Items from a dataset
────────────────────

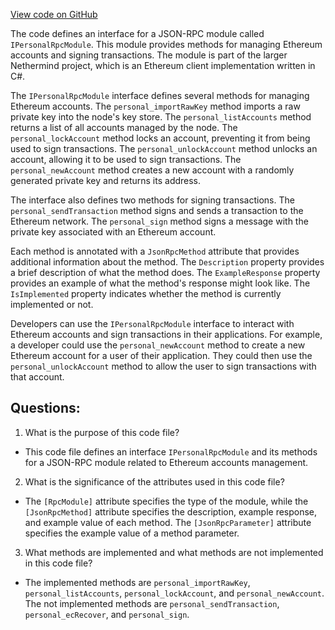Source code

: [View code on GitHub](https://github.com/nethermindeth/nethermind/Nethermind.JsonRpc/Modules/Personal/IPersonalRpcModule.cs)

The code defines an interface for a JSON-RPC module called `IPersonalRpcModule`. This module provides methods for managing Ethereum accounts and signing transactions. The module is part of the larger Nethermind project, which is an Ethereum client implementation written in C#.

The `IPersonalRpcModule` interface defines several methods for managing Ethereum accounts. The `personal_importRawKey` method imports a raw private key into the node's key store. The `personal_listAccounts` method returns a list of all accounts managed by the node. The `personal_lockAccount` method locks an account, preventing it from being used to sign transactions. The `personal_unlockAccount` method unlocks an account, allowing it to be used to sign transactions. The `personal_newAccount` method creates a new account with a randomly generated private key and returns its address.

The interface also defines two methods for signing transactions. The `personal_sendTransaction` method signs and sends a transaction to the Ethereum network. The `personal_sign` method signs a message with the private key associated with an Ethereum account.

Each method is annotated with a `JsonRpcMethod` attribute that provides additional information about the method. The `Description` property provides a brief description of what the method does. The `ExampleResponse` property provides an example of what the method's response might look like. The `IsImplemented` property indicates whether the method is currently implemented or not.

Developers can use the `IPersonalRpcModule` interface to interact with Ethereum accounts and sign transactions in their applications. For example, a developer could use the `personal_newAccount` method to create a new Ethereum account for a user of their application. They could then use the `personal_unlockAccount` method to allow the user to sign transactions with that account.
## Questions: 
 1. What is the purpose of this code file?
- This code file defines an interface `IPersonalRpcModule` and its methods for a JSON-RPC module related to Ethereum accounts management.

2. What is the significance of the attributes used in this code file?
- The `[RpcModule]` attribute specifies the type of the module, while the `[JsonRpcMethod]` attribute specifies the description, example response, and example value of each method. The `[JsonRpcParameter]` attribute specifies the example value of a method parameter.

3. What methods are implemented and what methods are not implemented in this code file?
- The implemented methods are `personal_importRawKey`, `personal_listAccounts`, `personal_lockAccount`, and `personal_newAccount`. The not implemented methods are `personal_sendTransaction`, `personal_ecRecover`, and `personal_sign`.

────────────────────

HOW TO COMPLETE THIS TASK → Could you find every line in the records above that contains the word "methods" and copy it?

PROBLEM SOLUTION →
The code defines an interface for a JSON-RPC module called `IPersonalRpcModule`. This module provides methods for managing Ethereum accounts and signing transactions. The module is part of the larger Nethermind project, which is an Ethereum client implementation written in C#.
The `IPersonalRpcModule` interface defines several methods for managing Ethereum accounts. The `personal_importRawKey` method imports a raw private key into the node's key store. The `personal_listAccounts` method returns a list of all accounts managed by the node. The `personal_lockAccount` method locks an account, preventing it from being used to sign transactions. The `personal_unlockAccount` method unlocks an account, allowing it to be used to sign transactions. The `personal_newAccount` method creates a new account with a randomly generated private key and returns its address.
The interface also defines two methods for signing transactions. The `personal_sendTransaction` method signs and sends a transaction to the Ethereum network. The `personal_sign` method signs a message with the private key associated with an Ethereum account.
- This code file defines an interface `IPersonalRpcModule` and its methods for a JSON-RPC module related to Ethereum accounts management.
3. What methods are implemented and what methods are not implemented in this code file?
- The implemented methods are `personal_importRawKey`, `personal_listAccounts`, `personal_lockAccount`, and `personal_newAccount`. The not implemented methods are `personal_sendTransaction`, `personal_ecRecover`, and `personal_sign`.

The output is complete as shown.